An exact copy of the listing below is the answer, with the pictures removed.

**DATA FOR THIS EXERCISE:**
++++++++++
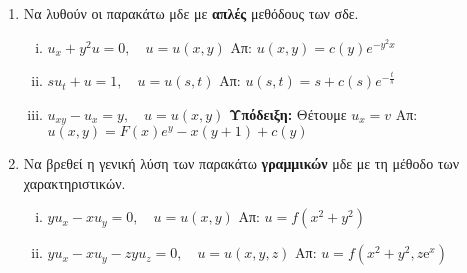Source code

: \documentclass[a4paper,table]{report}
\begin{document}
\begin{center}
  \minibox{\large\bfseries \textcolor{Col1}{ΜΔΕ 1ης τάξης}}
\end{center}

\vspace{\baselineskip}

\begin{enumerate}
  \item Να λυθούν οι παρακάτω μδε με \textbf{απλές} μεθόδους των σδε.
    \begin{enumerate}[i)]
      \item $u_{x}+y^{2}u=0,\quad u=u(x,y)$ \hfill Απ: $u(x,y)=c(y)e^{-y^{2}x}$
      \item $su_{t}+u=1,\quad u=u(s,t)$ \hfill Απ: $u(s,t)=s+c(s)e^{-\frac{t}{s}}$
      \item $u_{xy}-u_{x}=y,\quad u=u(x,y)$ \quad \textcolor{Col1}{\textbf{Υπόδειξη:}} 
        Θέτουμε $ u_{x}=v $ \hfill Απ: $u(x,y)=F(x)e^{y}-x(y+1)+c(y)$ 
    \end{enumerate}

  \item Να βρεθεί η γενική λύση των παρακάτω \textbf{γραμμικών} μδε με τη μέθοδο των
    χαρακτηριστικών.

    \begin{enumerate}[i)]
      \item $yu_{x}-xu_{y}=0, \quad u=u(x,y)$ \hfill Απ: $u=f(x^{2}+y^{2})$ 
      \item $ yu_{x}-xu_{y}-zyu_{z}=0, \quad u=u(x,y,z) $ 
        \hfill Απ: $ u=f(x^{2}+y^{2}, z\mathrm{e}^{x}) $ 
    \end{enumerate}




\end{enumerate}
\end{document}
++++++++++
**SOLUTION TO THIS PROBLEM:**
Source code

: \documentclass[a4paper,table]{report}
\begin{document}
\begin{center}
  \minibox{\large\bfseries \textcolor{Col1}{ΜΔΕ 1ης τάξης}}
\end{center}

\vspace{\baselineskip}

\begin{enumerate}
  \item Να λυθούν οι παρακάτω μδε με \textbf{απλές} μεθόδους των σδε.
    \begin{enumerate}[i)]
      \item $u_{x}+y^{2}u=0,\quad u=u(x,y)$ \hfill Απ: $u(x,y)=c(y)e^{-y^{2}x}$
      \item $su_{t}+u=1,\quad u=u(s,t)$ \hfill Απ: $u(s,t)=s+c(s)e^{-\frac{t}{s}}$
      \item $u_{xy}-u_{x}=y,\quad u=u(x,y)$ \quad \textcolor{Col1}{\textbf{Υπόδειξη:}} 
        Θέτουμε $ u_{x}=v $ \hfill Απ: $u(x,y)=F(x)e^{y}-x(y+1)+c(y)$ 
    \end{enumerate}

  \item Να βρεθεί η γενική λύση των παρακάτω \textbf{γραμμικών} μδε με τη μέθοδο των
    χαρακτηριστικών.

    \begin{enumerate}[i)]
      \item $yu_{x}-xu_{y}=0, \quad u=u(x,y)$ \hfill Απ: $u=f(x^{2}+y^{2})$ 
      \item $ yu_{x}-xu_{y}-zyu_{z}=0, \quad u=u(x,y,z) $ 
        \hfill Απ: $ u=f(x^{2}+y^{2}, z\mathrm{e}^{x}) $ 
    \end{enumerate}




\end{enumerate}
\end{document}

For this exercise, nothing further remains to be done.